▶ **YOUR GOAL**: Every line from the start of the records through the line with "274679.65 | 275 |" is to be written out exactly; pictures are not.

=======

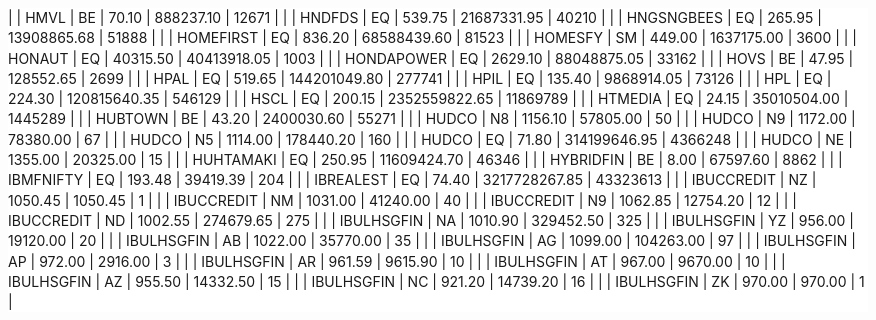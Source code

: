 |  | HMVL | BE | 70.10 | 888237.10 | 12671 |
|  | HNDFDS | EQ | 539.75 | 21687331.95 | 40210 |
|  | HNGSNGBEES | EQ | 265.95 | 13908865.68 | 51888 |
|  | HOMEFIRST | EQ | 836.20 | 68588439.60 | 81523 |
|  | HOMESFY | SM | 449.00 | 1637175.00 | 3600 |
|  | HONAUT | EQ | 40315.50 | 40413918.05 | 1003 |
|  | HONDAPOWER | EQ | 2629.10 | 88048875.05 | 33162 |
|  | HOVS | BE | 47.95 | 128552.65 | 2699 |
|  | HPAL | EQ | 519.65 | 144201049.80 | 277741 |
|  | HPIL | EQ | 135.40 | 9868914.05 | 73126 |
|  | HPL | EQ | 224.30 | 120815640.35 | 546129 |
|  | HSCL | EQ | 200.15 | 2352559822.65 | 11869789 |
|  | HTMEDIA | EQ | 24.15 | 35010504.00 | 1445289 |
|  | HUBTOWN | BE | 43.20 | 2400030.60 | 55271 |
|  | HUDCO | N8 | 1156.10 | 57805.00 | 50 |
|  | HUDCO | N9 | 1172.00 | 78380.00 | 67 |
|  | HUDCO | N5 | 1114.00 | 178440.20 | 160 |
|  | HUDCO | EQ | 71.80 | 314199646.95 | 4366248 |
|  | HUDCO | NE | 1355.00 | 20325.00 | 15 |
|  | HUHTAMAKI | EQ | 250.95 | 11609424.70 | 46346 |
|  | HYBRIDFIN | BE | 8.00 | 67597.60 | 8862 |
|  | IBMFNIFTY | EQ | 193.48 | 39419.39 | 204 |
|  | IBREALEST | EQ | 74.40 | 3217728267.85 | 43323613 |
|  | IBUCCREDIT | NZ | 1050.45 | 1050.45 | 1 |
|  | IBUCCREDIT | NM | 1031.00 | 41240.00 | 40 |
|  | IBUCCREDIT | N9 | 1062.85 | 12754.20 | 12 |
|  | IBUCCREDIT | ND | 1002.55 | 274679.65 | 275 |
|  | IBULHSGFIN | NA | 1010.90 | 329452.50 | 325 |
|  | IBULHSGFIN | YZ | 956.00 | 19120.00 | 20 |
|  | IBULHSGFIN | AB | 1022.00 | 35770.00 | 35 |
|  | IBULHSGFIN | AG | 1099.00 | 104263.00 | 97 |
|  | IBULHSGFIN | AP | 972.00 | 2916.00 | 3 |
|  | IBULHSGFIN | AR | 961.59 | 9615.90 | 10 |
|  | IBULHSGFIN | AT | 967.00 | 9670.00 | 10 |
|  | IBULHSGFIN | AZ | 955.50 | 14332.50 | 15 |
|  | IBULHSGFIN | NC | 921.20 | 14739.20 | 16 |
|  | IBULHSGFIN | ZK | 970.00 | 970.00 | 1 |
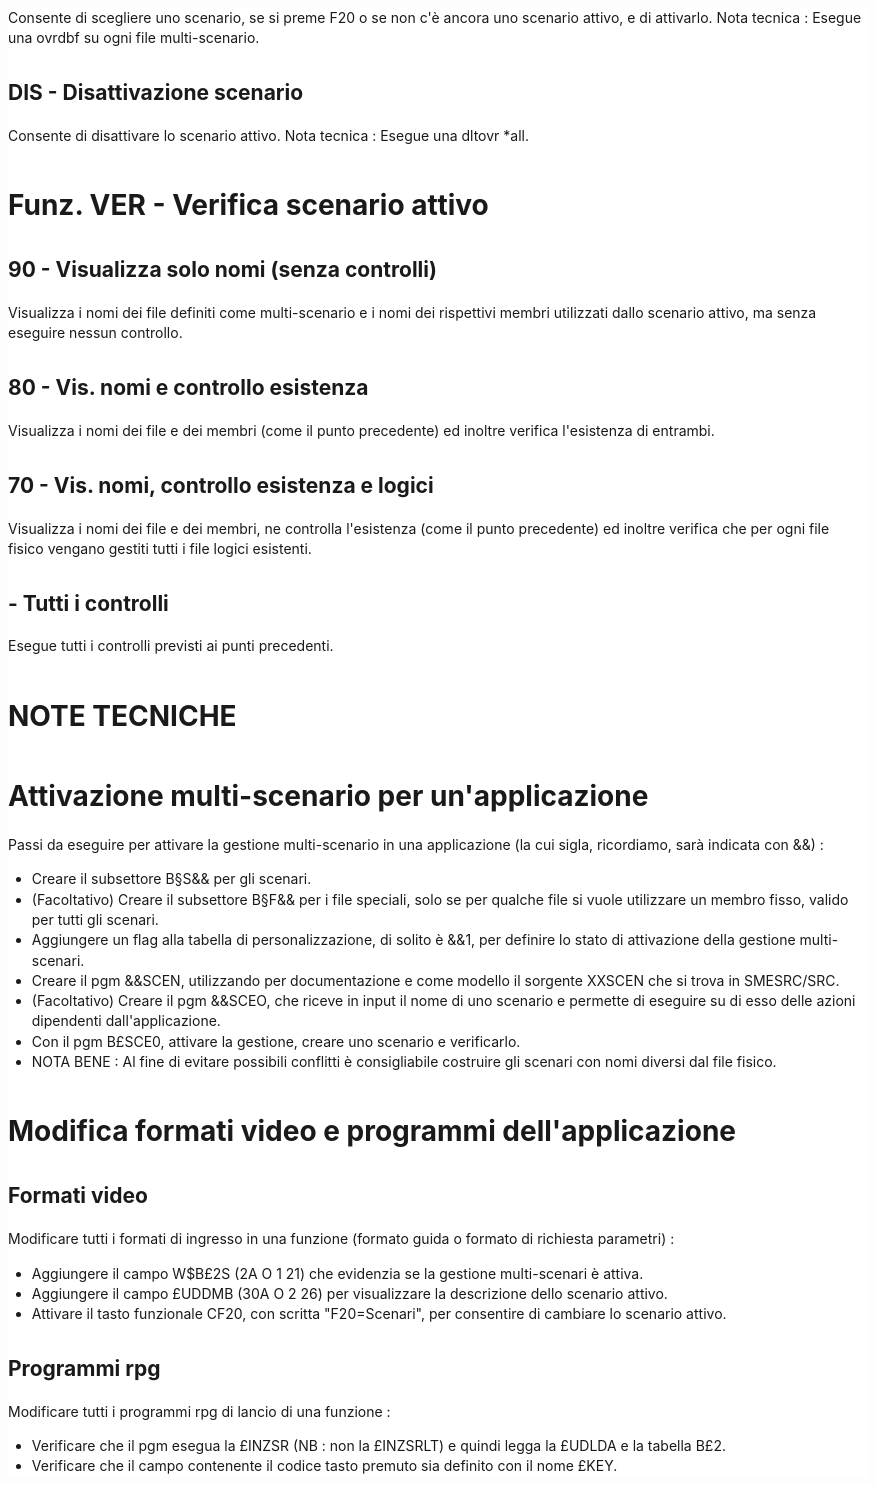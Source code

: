 Consente di scegliere uno scenario, se si preme F20 o se non c'è ancora uno scenario attivo, e di attivarlo.
Nota tecnica :  Esegue una ovrdbf su ogni file multi-scenario.
## DIS - Disattivazione scenario
Consente di disattivare lo scenario attivo.
Nota tecnica :  Esegue una dltovr \*all.
# Funz. VER - Verifica scenario attivo
## 90 - Visualizza solo nomi (senza controlli)
Visualizza i nomi dei file definiti come multi-scenario e i nomi dei rispettivi membri utilizzati dallo scenario attivo, ma senza eseguire nessun controllo.
## 80 - Vis. nomi e controllo esistenza
Visualizza i nomi dei file e dei membri (come il punto precedente) ed inoltre verifica l'esistenza di entrambi.
## 70 - Vis. nomi, controllo esistenza e logici
Visualizza i nomi dei file e dei membri, ne controlla l'esistenza (come il punto precedente) ed inoltre verifica che per ogni file fisico vengano gestiti tutti i file logici esistenti.
## - Tutti i controlli
Esegue tutti i controlli previsti ai punti precedenti.
# NOTE TECNICHE
# Attivazione multi-scenario per un'applicazione
Passi da eseguire per attivare la gestione multi-scenario in una applicazione (la cui sigla, ricordiamo, sarà indicata con &&) : 
-  Creare il subsettore B§S&& per gli scenari.
-  (Facoltativo) Creare il subsettore B§F&& per i file speciali, solo se per qualche file si vuole utilizzare un membro fisso, valido per tutti gli scenari.
-  Aggiungere un flag alla tabella di personalizzazione, di solito
è &&1, per definire lo stato di attivazione della gestione multi-scenari.
-  Creare il pgm &&SCEN, utilizzando per documentazione e come modello il sorgente XXSCEN che si trova in SMESRC/SRC.
-  (Facoltativo) Creare il pgm &&SCEO, che riceve in input il nome di uno scenario e permette di eseguire su di esso
delle azioni dipendenti dall'applicazione.
-  Con il pgm B£SCE0, attivare la gestione, creare uno scenario e verificarlo.
-  NOTA BENE :  Al fine di evitare possibili conflitti è consigliabile costruire gli scenari con nomi diversi dal file fisico.
# Modifica formati video e programmi dell'applicazione
## Formati video
Modificare tutti i formati di ingresso in una funzione (formato guida o formato di richiesta parametri) : 
-  Aggiungere il campo W$B£2S (2A  O  1 21) che evidenzia se la gestione multi-scenari è attiva.
-  Aggiungere il campo £UDDMB (30A  O  2 26) per visualizzare la descrizione dello scenario attivo.
-  Attivare il tasto funzionale CF20, con scritta "F20=Scenari", per consentire di cambiare lo scenario attivo.
## Programmi rpg
Modificare tutti i programmi rpg di lancio di una funzione : 
-  Verificare che il pgm esegua la £INZSR (NB :  non la £INZSRLT) e quindi legga la £UDLDA e la tabella B£2.
-  Verificare che il campo contenente il codice tasto premuto sia definito con il nome £KEY.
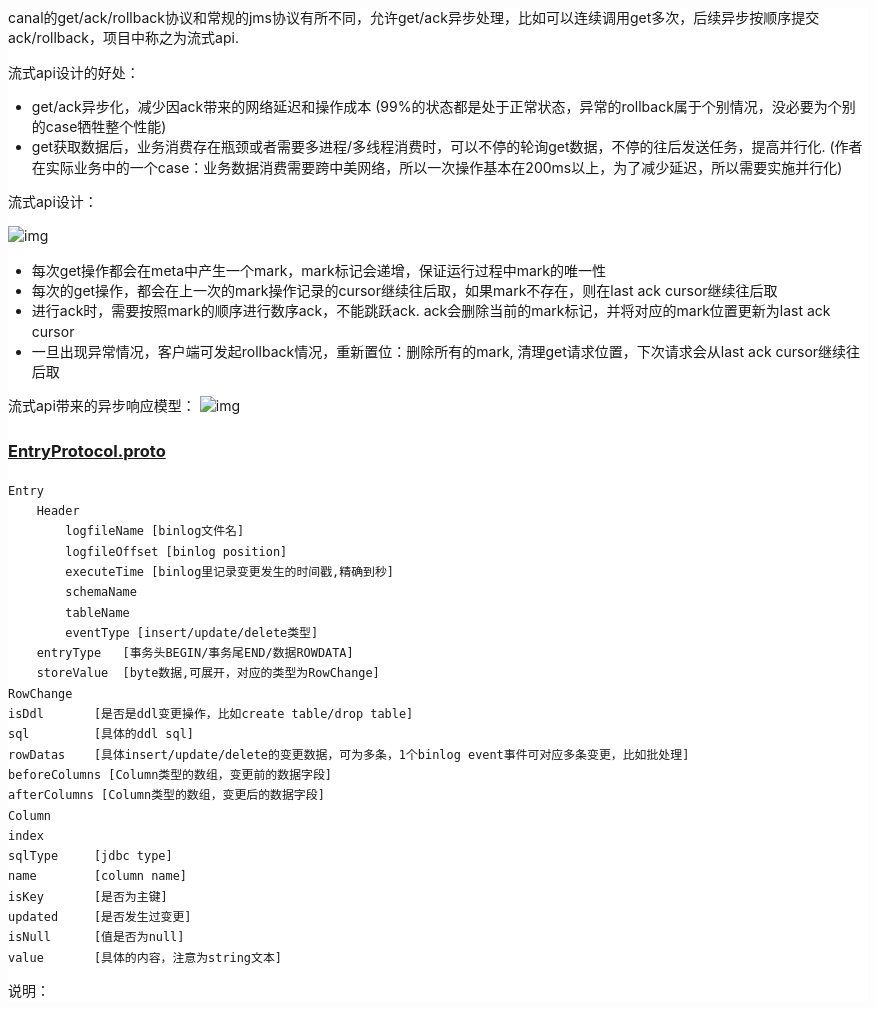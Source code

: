 canal的get/ack/rollback协议和常规的jms协议有所不同，允许get/ack异步处理，比如可以连续调用get多次，后续异步按顺序提交ack/rollback，项目中称之为流式api.

流式api设计的好处：

- get/ack异步化，减少因ack带来的网络延迟和操作成本 (99%的状态都是处于正常状态，异常的rollback属于个别情况，没必要为个别的case牺牲整个性能)
- get获取数据后，业务消费存在瓶颈或者需要多进程/多线程消费时，可以不停的轮询get数据，不停的往后发送任务，提高并行化. (作者在实际业务中的一个case：业务数据消费需要跨中美网络，所以一次操作基本在200ms以上，为了减少延迟，所以需要实施并行化)

流式api设计：

![img](E:\Development\Typora\images\687474703a2f2f646c2e69746579652e636f6d2f75706c6f61642f6174746163686d656e742f303038302f333330302f37663739383665352d643863362d336131372d383739362d3731313636653662633264632e6a7067.jpeg)

- 每次get操作都会在meta中产生一个mark，mark标记会递增，保证运行过程中mark的唯一性
- 每次的get操作，都会在上一次的mark操作记录的cursor继续往后取，如果mark不存在，则在last ack cursor继续往后取
- 进行ack时，需要按照mark的顺序进行数序ack，不能跳跃ack. ack会删除当前的mark标记，并将对应的mark位置更新为last ack cursor
- 一旦出现异常情况，客户端可发起rollback情况，重新置位：删除所有的mark, 清理get请求位置，下次请求会从last ack cursor继续往后取

流式api带来的异步响应模型：
![img](E:\Development\Typora\images\687474703a2f2f646c322e69746579652e636f6d2f75706c6f61642f6174746163686d656e742f303039302f363437392f35323062313532392d366665612d333932372d393635362d3333363661316661333337622e6a7067.jpeg)

### [EntryProtocol.proto](https://github.com/alibaba/canal/blob/master/protocol/src/main/java/com/alibaba/otter/canal/protocol/EntryProtocol.proto)

```
Entry  
    Header  
        logfileName [binlog文件名]  
        logfileOffset [binlog position]  
        executeTime [binlog里记录变更发生的时间戳,精确到秒]  
        schemaName   
        tableName  
        eventType [insert/update/delete类型]  
    entryType   [事务头BEGIN/事务尾END/数据ROWDATA]  
    storeValue  [byte数据,可展开，对应的类型为RowChange]  
RowChange
isDdl       [是否是ddl变更操作，比如create table/drop table]
sql         [具体的ddl sql]
rowDatas    [具体insert/update/delete的变更数据，可为多条，1个binlog event事件可对应多条变更，比如批处理]
beforeColumns [Column类型的数组，变更前的数据字段]
afterColumns [Column类型的数组，变更后的数据字段]
Column
index
sqlType     [jdbc type]
name        [column name]
isKey       [是否为主键]
updated     [是否发生过变更]
isNull      [值是否为null]
value       [具体的内容，注意为string文本]  
```

说明：
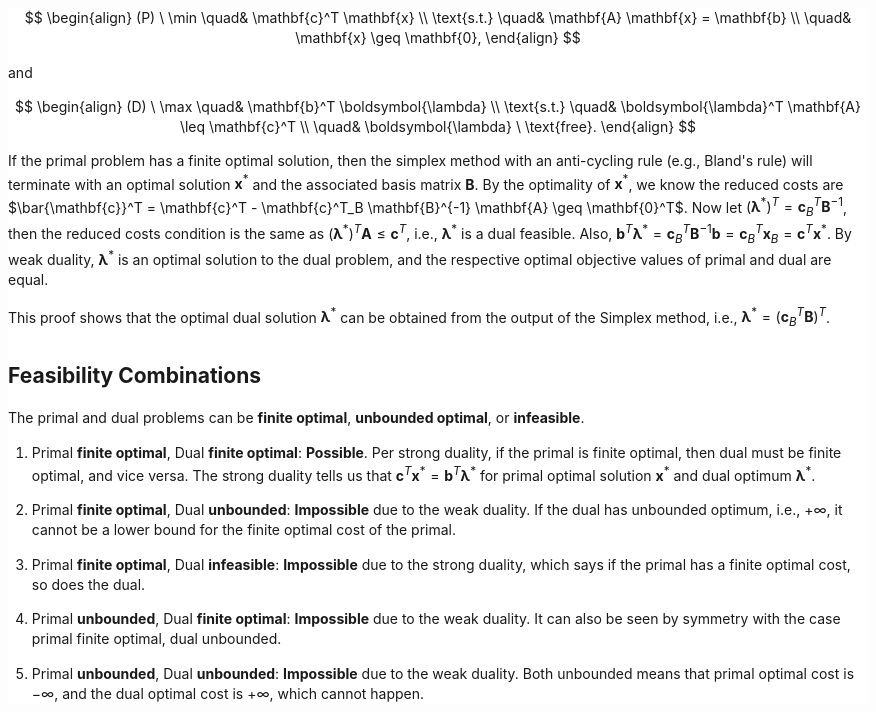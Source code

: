 $$
\begin{align}
(P) \ \min \quad& \mathbf{c}^T \mathbf{x} \\
\text{s.t.} \quad& \mathbf{A} \mathbf{x} = \mathbf{b} \\
\quad& \mathbf{x} \geq \mathbf{0},
\end{align}
$$

and

$$
\begin{align}
(D) \ \max \quad& \mathbf{b}^T \boldsymbol{\lambda} \\
\text{s.t.} \quad& \boldsymbol{\lambda}^T \mathbf{A} \leq \mathbf{c}^T \\
\quad& \boldsymbol{\lambda} \ \text{free}.
\end{align}
$$

If the primal problem has a finite optimal solution, then the simplex method with an anti-cycling rule (e.g., Bland's rule) will terminate with an optimal solution $\mathbf{x}^*$ and the associated basis matrix $\mathbf{B}$. By the optimality of $\mathbf{x}^*$, we know the reduced costs are $\bar{\mathbf{c}}^T = \mathbf{c}^T - \mathbf{c}^T_B \mathbf{B}^{-1} \mathbf{A} \geq \mathbf{0}^T$. Now let $\left( \boldsymbol{\lambda}^* \right)^T = \mathbf{c}^T_B \mathbf{B}^{-1}$, then the reduced costs condition is the same as $\left( \boldsymbol{\lambda}^* \right)^T \mathbf{A} \leq \mathbf{c}^T$, i.e., $\boldsymbol{\lambda}^*$ is a dual feasible. Also, $\mathbf{b}^T \boldsymbol{\lambda}^* = \mathbf{c}^T_B \mathbf{B}^{-1} \mathbf{b} = \mathbf{c}^T_B \mathbf{x}_B = \mathbf{c}^T \mathbf{x}^*$. By weak duality, $\boldsymbol{\lambda}^*$ is an optimal solution to the dual problem, and the respective optimal objective values of primal and dual are equal. 

This proof shows that the optimal dual solution $\boldsymbol{\lambda}^*$ can be obtained from the output of the Simplex method, i.e., $\boldsymbol{\lambda}^* = \left( \mathbf{c}^T_B \mathbf{B} \right)^T$.

## Feasibility Combinations

The primal and dual problems can be **finite optimal**, **unbounded optimal**, or **infeasible**. 

1. Primal **finite optimal**, Dual **finite optimal**: **Possible**. Per strong duality, if the primal is finite optimal, then dual must be finite optimal, and vice versa. The strong duality tells us that $\mathbf{c}^T \mathbf{x}^* = \mathbf{b}^T \boldsymbol{\lambda}^*$ for primal optimal solution $\mathbf{x}^*$ and dual optimum $\boldsymbol{\lambda}^*$.

2. Primal **finite optimal**, Dual **unbounded**: **Impossible** due to the weak duality. If the dual has unbounded optimum, i.e., $+\infty$, it cannot be a lower bound for the finite optimal cost of the primal.

3. Primal **finite optimal**, Dual **infeasible**: **Impossible** due to the strong duality, which says if the primal has a finite optimal cost, so does the dual.

4. Primal **unbounded**, Dual **finite optimal**: **Impossible** due to the weak duality. It can also be seen by symmetry with the case primal finite optimal, dual unbounded.

5. Primal **unbounded**, Dual **unbounded**: **Impossible** due to the weak duality. Both unbounded means that primal optimal cost is $-\infty$, and the dual optimal cost is $+\infty$, which cannot happen.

=======

▶ **ANSWER TO THE EXERCISE**:
Source code

: |  | HMVL | BE | 70.10 | 888237.10 | 12671 |
|  | HNDFDS | EQ | 539.75 | 21687331.95 | 40210 |
|  | HNGSNGBEES | EQ | 265.95 | 13908865.68 | 51888 |
|  | HOMEFIRST | EQ | 836.20 | 68588439.60 | 81523 |
|  | HOMESFY | SM | 449.00 | 1637175.00 | 3600 |
|  | HONAUT | EQ | 40315.50 | 40413918.05 | 1003 |
|  | HONDAPOWER | EQ | 2629.10 | 88048875.05 | 33162 |
|  | HOVS | BE | 47.95 | 128552.65 | 2699 |
|  | HPAL | EQ | 519.65 | 144201049.80 | 277741 |
|  | HPIL | EQ | 135.40 | 9868914.05 | 73126 |
|  | HPL | EQ | 224.30 | 120815640.35 | 546129 |
|  | HSCL | EQ | 200.15 | 2352559822.65 | 11869789 |
|  | HTMEDIA | EQ | 24.15 | 35010504.00 | 1445289 |
|  | HUBTOWN | BE | 43.20 | 2400030.60 | 55271 |
|  | HUDCO | N8 | 1156.10 | 57805.00 | 50 |
|  | HUDCO | N9 | 1172.00 | 78380.00 | 67 |
|  | HUDCO | N5 | 1114.00 | 178440.20 | 160 |
|  | HUDCO | EQ | 71.80 | 314199646.95 | 4366248 |
|  | HUDCO | NE | 1355.00 | 20325.00 | 15 |
|  | HUHTAMAKI | EQ | 250.95 | 11609424.70 | 46346 |
|  | HYBRIDFIN | BE | 8.00 | 67597.60 | 8862 |
|  | IBMFNIFTY | EQ | 193.48 | 39419.39 | 204 |
|  | IBREALEST | EQ | 74.40 | 3217728267.85 | 43323613 |
|  | IBUCCREDIT | NZ | 1050.45 | 1050.45 | 1 |
|  | IBUCCREDIT | NM | 1031.00 | 41240.00 | 40 |
|  | IBUCCREDIT | N9 | 1062.85 | 12754.20 | 12 |
|  | IBUCCREDIT | ND | 1002.55 | 274679.65 | 275 |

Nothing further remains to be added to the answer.